Standby SE — By default, the standby SE will send health checks. This behavior may be changed from the CLI for the SE Group of the SE.
Send Interval — By default Avi Vantage sends checks based on the frequency defined by a monitor’s Send Interval timer. However, when a new health monitor or a new server is added to a pool, or when there’s a positive monitor response is received after a server has been marked down for a long time, Avi Vantage will quickly send additional checks. For example, if a new server is added to a pool with a monitor set to query every 20 seconds, and requires 3 consecutive positive responses, the server may not be marked up for nearly one minute. In this example, when the new server is added to the pool, Avi Vantage will send the first 3 checks as quickly as the server will respond back, potentially marking the server up within one or two seconds. Subsequent checks will be performed at the interval specified by the Send Interval setting of the health monitor.
Port Translation Enabled — In this, the default and most typical case,
1. The server ports a virtual service targets will necessarily have been defined.
2. If active monitoring is desired, but no monitor ports are explicitly defined, Avi Vantage can and will infer them from the defined server ports (on a per-server basis).
Port Translation Disabled — On the other hand, if port translation is disabled, then:
1. Avi Vantage makes no assumptions on which server ports should be actively monitored.
2. Therefore, in this case, if active health monitoring is desired, one must add a health monitor for each port on the servers needing to be monitored.

Verifying Monitor Results

Verifying the results of health monitors is not always straightforward.
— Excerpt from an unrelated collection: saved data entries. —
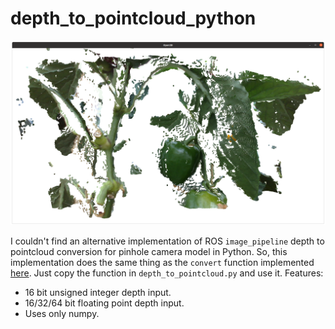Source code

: # depth_to_pointcloud_python

![screenshot](screenshot.png)

I couldn't find an alternative implementation of ROS `image_pipeline` depth to pointcloud conversion for pinhole camera model in Python. So, this implementation does the same thing as the `convert` function implemented [here](https://github.com/ros-perception/image_pipeline/blob/noetic/depth_image_proc/include/depth_image_proc/depth_conversions.h). Just copy the function in `depth_to_pointcloud.py` and use it. Features:

- 16 bit unsigned integer depth input.
- 16/32/64 bit floating point depth input.
- Uses only numpy.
Avi Vantage does not include health monitors when recording logs for client traffic for a virtual service. Below are a number of methods for inspecting the results received by active health monitors.

Via GUI

From the GUI, there are multiple ways to check the status of a server or see why it has been marked down:

Mouse over a down (red) server icon.
From the pool > server page, click the failed monitor in the health monitor table to expand the results.
Events for the virtual server and pool record up / down status changes and reasons.
More examples are available in the Reasons a Server Can Be Marked Down.

Via CLI and API

From the CLI and API, extensive health monitor information may be viewed for each server in the pool. The example below shows an abbreviated view:

show pool [poolname] server hmonstat
+---------------------------------+----------------------------------------+
| Field                           | Value                                  |
+---------------------------------+----------------------------------------+
| server_hm_stat[1]               |                                        |
|   server_name                   | 10.90.15.61:8000                       |
|   oper_status                   |                                        |
|     state                       | OPER_UP                                |
|   shm_runtime[1]                |                                        |
|     health_monitor_name         | healthmonitor-1                        |
|     health_monitor_type         | HEALTH_MONITOR_TCP                     |
|     last_transition_timestamp_3 | Tue May 24 20:42:51 2016 ms            |
|     last_transition_timestamp_2 | Tue May 24 20:42:38 2016 ms            |
|     last_transition_timestamp_1 | Tue May 24 20:37:10 2016 ms            |
|     rise_count                  | 255                                    |
|     fall_count                  | 0                                      |
|     total_checks                | 1414                                   |
|     total_failed_checks         | 5                                      |
|     total_count[1]              |                                        |
|       type                      | CONNECTION_TIMEOUT                     |
|       count                     | 5                                      |
|     avg_response_time           | 1                                      |
|     recent_response_time        | 1                                      |
|     min_response_time           | 1                                      |
|     max_response_time           | 1999                                   |
|     port                        | 8000                                   |
|     curr_failed_checks          | 1                                      |
|   ip_addr                       | 10.90.15.61                            |
|   port                          | 8000                                   |
+---------------------------------+----------------------------------------+

Via Packet Capture

By default, Avi Vantage does not include health monitor traffic when performing packet captures. This default may be changed via the CLI via the following flags.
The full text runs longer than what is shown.